DON'T: Don't assume your current harassment policy is adequate. This is an area where the law is evolving quickly. For example, recent court decisions are addressing same sex harassment and the EEOC is focusing on teen harassment. You need an up-to-date policy that addresses all areas of concern and provides you with the defenses allowed by the U.S. Supreme Court.

DO: Do call us if you have any questions about your harassment policy or if you would like us to send you the harassment policy we recommend to our clients.

DO: Do provide all employees, including teen employees, with an employee handbook that communicates your expectations but preserves your ability to deal with employee issues on a case-by-case basis.

DO: Do update your handbook each and every year. Workplace issues and court decisions in response to those issues are changing quickly. Your policies and your strategies for dealing with problems need to change just as fast.

DO: Do sit down with all teen employees at the time of hiring and discuss your employment policies. This should include your policy on preventing and correcting workplace harassment.

DO: Do let teen workers know that conduct that may occur or may even frequently occur in other areas of their life may not be appropriate in your workplace.

DO: Do let teen workers know that you expect them to report any workplace harassment they experience or observe.
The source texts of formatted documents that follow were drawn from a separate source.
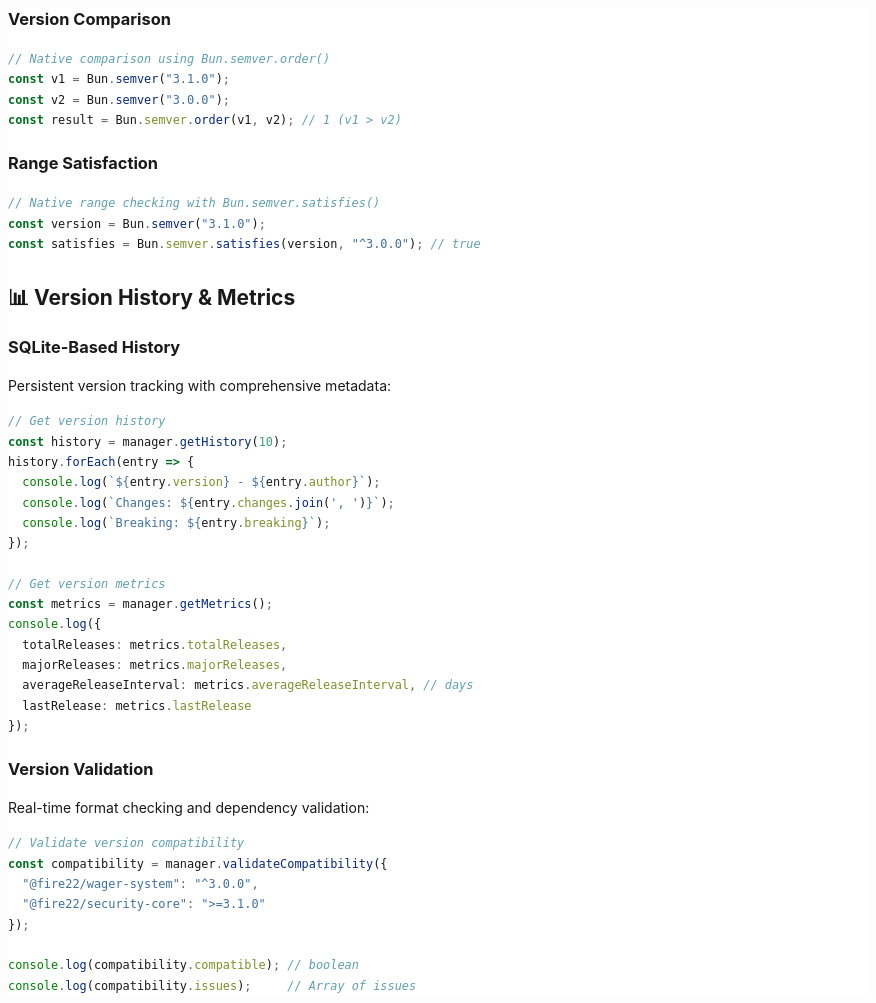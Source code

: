 ### **Version Comparison**
```typescript
// Native comparison using Bun.semver.order()
const v1 = Bun.semver("3.1.0");
const v2 = Bun.semver("3.0.0");
const result = Bun.semver.order(v1, v2); // 1 (v1 > v2)
```

### **Range Satisfaction**
```typescript
// Native range checking with Bun.semver.satisfies()
const version = Bun.semver("3.1.0");
const satisfies = Bun.semver.satisfies(version, "^3.0.0"); // true
```

## 📊 **Version History & Metrics**

### **SQLite-Based History**
Persistent version tracking with comprehensive metadata:

```typescript
// Get version history
const history = manager.getHistory(10);
history.forEach(entry => {
  console.log(`${entry.version} - ${entry.author}`);
  console.log(`Changes: ${entry.changes.join(', ')}`);
  console.log(`Breaking: ${entry.breaking}`);
});

// Get version metrics
const metrics = manager.getMetrics();
console.log({
  totalReleases: metrics.totalReleases,
  majorReleases: metrics.majorReleases,
  averageReleaseInterval: metrics.averageReleaseInterval, // days
  lastRelease: metrics.lastRelease
});
```

### **Version Validation**
Real-time format checking and dependency validation:

```typescript
// Validate version compatibility
const compatibility = manager.validateCompatibility({
  "@fire22/wager-system": "^3.0.0",
  "@fire22/security-core": ">=3.1.0"
});

console.log(compatibility.compatible); // boolean
console.log(compatibility.issues);     // Array of issues
```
DO: Do let teen workers know, just like you do with all employees, that harassment claims will be investigated and there will be no retaliation for reporting harassment.

DO: Do investigate all claims of harassment and take appropriate actions to correct harassment. This can be difficult, I know, we frequently help clients investigate harassment claims and determine appropriate action. Although difficult, enforcement of your policy is crucial for maintaining a workplace free of harassment.

DO: Do conduct exit interviews with teen employees. There are all kinds of questions you may want to ask about their employment experience, their willingness to return and their recommendations of potential future employees. One of the questions should be whether they experienced, witnessed or know of any harassment in your workplace.

DON'T: Don't assume your workplace is free of harassment. You must take steps to prevent and correct harassment in order to insure that you provide your employees with a harassment free workplace.